Показали "Плотницкие рассказы" по Василию Белову, и странная метода (неподвижная камера и перед ней играющие актеры) точно бы предстала совсем в первозданном виде. Борис Бабочкин и Петр Константинов создали один из маленьких шедевров телевидения, который по своему совершенству присоединяется в моем представлении к "Старосветским помещикам" Игоря Ильинского, к "Скучной истории", того же Бориса Бабочкина. Им, этим крупнейшим нашим актерам, удалось, мне кажется, то, что вообще почти не удается сыграть — и стиль, и особенность чисто литературной ткани Василия Белова, предпочитающего едва пробуждающейся иронией выражать не только любовь к типам своим, но этим же способом выражать и серьезные мысли об истории нашего сельского населения, о крестьянском труде, о народном взгляде на общее движение жизни.
Телеспектакль "Плотницкие рассказы" (режиссер П.Резников) только поначалу кажется с одним лидером, главным рассказчиком, старым плотником Смолиным Алексеем Дмитриевичем – и играет Бабочкин. Очень скоро понимаешь, что безупречная удача спектакля – в дуэте двух контрастных, конфликтных и в то же время слитных сил, представляющих два полюса, нет, верное сказать, две ипостаси того типа жизни, о котором повествует писатель.
С какой жадностью схватил Бабочкин характерные черты своего плотника: глуховатый говорок, снующие руки, глаз этакий "с подковыркой" – то смеющийся, то насмехающийся, а то мальчишески восторженный. Тут можно бы изучать членения обдуманного актерского мастерства, но все у Бабочкина точно подогнано. Он берет из своего знания, из своей внутренней энциклопедии, демонстрируя ту неиссякаемую копилку, которую всякий крупный актер копит всю жизнь.
Откуда берет свое Константинов, по видимости, и сказать невозможно. Он такой, и все тут! Таким его мать родила! Высоко его герой не хватал и глубоко не философствовал, но всю жизнь старался "участвовать", быть при деле – и секретарем в пределах своей грамотности в сельсовете, и селькором, и уполномоченным, и сопровождающим, и организующим, и мало ли еще чем...
Старый плотник, антипод его и друг, – прежде всего созидатель. Он философствует, рассказывает свою жизнь, мечтает, непременно что-нибудь при этом сработав, – сарай ли, баню ли.

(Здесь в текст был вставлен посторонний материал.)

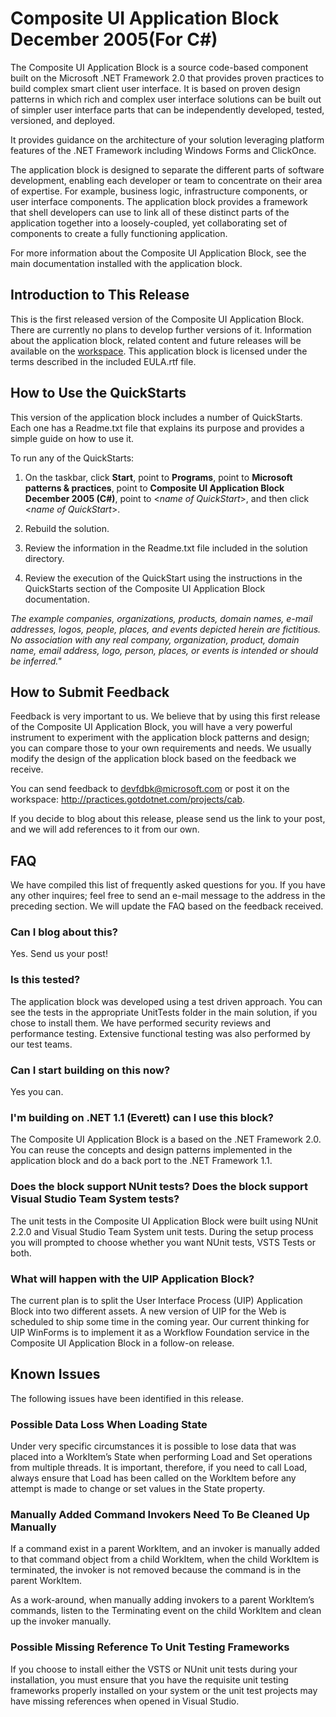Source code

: # Composite UI Application Block December 2005(For C#)

The Composite UI Application Block is a source code-based component built on the Microsoft .NET Framework 2.0 that provides proven practices to build complex smart client user interface. It is based on proven design patterns in which rich and complex user interface solutions can be built out of simpler user interface parts that can be independently developed, tested, versioned, and deployed.

It provides guidance on the architecture of your solution leveraging platform features of the .NET Framework including Windows Forms and ClickOnce.

The application block is designed to separate the different parts of software development, enabling each developer or team to concentrate on their area of expertise. For example, business logic, infrastructure components, or user interface components. The application block provides a framework that shell developers can use to link all of these distinct parts of the application together into a loosely-coupled, yet collaborating set of components to create a fully functioning application.

For more information about the Composite UI Application Block, see the main documentation installed with the application block.

## Introduction to This Release

This is the first released version of the Composite UI Application Block. There are currently no plans to develop further versions of it. Information about the application block, related content and future releases will be available on the [workspace](http://practices.gotdotnet.com/projects/cab). This application block is licensed under the terms described in the included EULA.rtf file.

## How to Use the QuickStarts

This version of the application block includes a number of QuickStarts. Each one has a Readme.txt file that explains its purpose and provides a simple guide on how to use it. 

To run any of the QuickStarts:

1.	On the taskbar, click **Start**, point to **Programs**, point to **Microsoft patterns & practices**, point to **Composite UI Application Block December 2005 (C#)**, point to <*name of QuickStart*>, and then click <*name of QuickStart*>.

2.	Rebuild the solution.

3.	Review the information in the Readme.txt file included in the solution directory.

4.	Review the execution of the QuickStart using the instructions in the QuickStarts section of the Composite UI Application Block documentation.

*The example companies, organizations, products, domain names, e-mail addresses, logos, people, places, and events depicted herein are fictitious. No association with any real company, organization, product, domain name, email address, logo, person, places, or events is intended or should be inferred."*



## How to Submit Feedback

Feedback is very important to us. We believe that by using this first release of the Composite UI Application Block, you will have a very powerful instrument to experiment with the application block patterns and design; you can compare those to your own requirements and needs. We usually modify the design of the application block based on the feedback we receive.

You can send feedback to [devfdbk@microsoft.com](mailto:devfdbk@microsoft.com?subject=Composite%20UI%20Application%20Block) or post it on the workspace: <http://practices.gotdotnet.com/projects/cab>.

If you decide to blog about this release, please send us the link to your post, and we will add references to it from our own.

## FAQ

We have compiled this list of frequently asked questions for you. If you have any other inquires; feel free to send an e-mail message to the address in the preceding section. We will update the FAQ based on the feedback received.

### **Can I blog about this?**

Yes. Send us your post!

### **Is this tested?**

The application block was developed using a test driven approach. You can see the tests in the appropriate UnitTests folder in the main solution, if you chose to install them. We have performed security reviews and performance testing. Extensive functional testing was also performed by our test teams.

### **Can I start building on this now?**

Yes you can.

### **I'm building on .NET 1.1 (Everett) can I use this block?**

The Composite UI Application Block is a based on the .NET Framework 2.0. You can reuse the concepts and design patterns implemented in the application block and do a back port to the .NET Framework 1.1.

### **Does the block support NUnit tests? Does the block support Visual Studio Team System tests?**

The unit tests in the Composite UI Application Block were built using NUnit 2.2.0 and Visual Studio Team System unit tests. During the setup process you will prompted to choose whether you want NUnit tests, VSTS Tests or both.

### **What will happen with the UIP Application Block?**

The current plan is to split the User Interface Process (UIP) Application Block into two different assets. A new version of UIP for the Web is scheduled to ship some time in the coming year. Our current thinking for UIP WinForms is to implement it as a Workflow Foundation service in the Composite UI Application Block in a follow-on release.

## Known Issues

The following issues have been identified in this release.

### **Possible Data Loss When Loading State**

Under very specific circumstances it is possible to lose data that was placed into a WorkItem’s State when performing Load and Set operations from multiple threads. It is important, therefore, if you need to call Load, always ensure that Load has been called on the WorkItem before any attempt is made to change or set values in the State property.

### **Manually Added Command Invokers Need To Be Cleaned Up Manually**

If a command exist in a parent WorkItem, and an invoker is manually added to that command object from a child WorkItem, when the child WorkItem is terminated, the invoker is not removed because the command is in the parent WorkItem.

As a work-around, when manually adding invokers to a parent WorkItem’s commands, listen to the Terminating event on the child WorkItem and clean up the invoker manually.

### **Possible Missing Reference To Unit Testing Frameworks**

If you choose to install either the VSTS or NUnit unit tests during your installation, you must ensure that you have the requisite unit testing frameworks properly installed on your system or the unit test projects may have missing references when opened in Visual Studio.

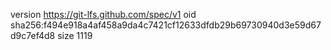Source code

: version https://git-lfs.github.com/spec/v1
oid sha256:f494e918a4af458a9da4c7421cf12633dfdb29b69730940d3e59d67d9c7ef4d8
size 1119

Старый Козонков Авинер Павлович – так зовут вечного "участника" – в созидателях в деревне так и не числится, хотя "в районе его знают" и даже не раз "укорачивали". (Козонков стал последней ролью Петра Александровича Константинова, умершего в то время, когда писались эти строки. Образ Авинера Павловича – одна из вершин его славной артистической жизни.)
От одного лишь сопоставления этих характеров возникает драматическая напряженность. Этот по видимости бесхитростный, по видимости бытописательский спектакль есть самый настоящий и очень непростой диспут о назначении и достоинстве человека.
Большей частью герои сидят за столом и беседуют. То тот, то другой рассказывает молодому парню Косте, "Кистентину" (в сущности, автору), свою жизнь, свои взгляды. Больше это делает, конечно, плотник. Замечателен рассказ его о своей юношеской, первой любви, когда из скептика он превращается в поэта. 3амечательна сцена в бане, когда впрямую ведет он разговор о том, что же останется от человека.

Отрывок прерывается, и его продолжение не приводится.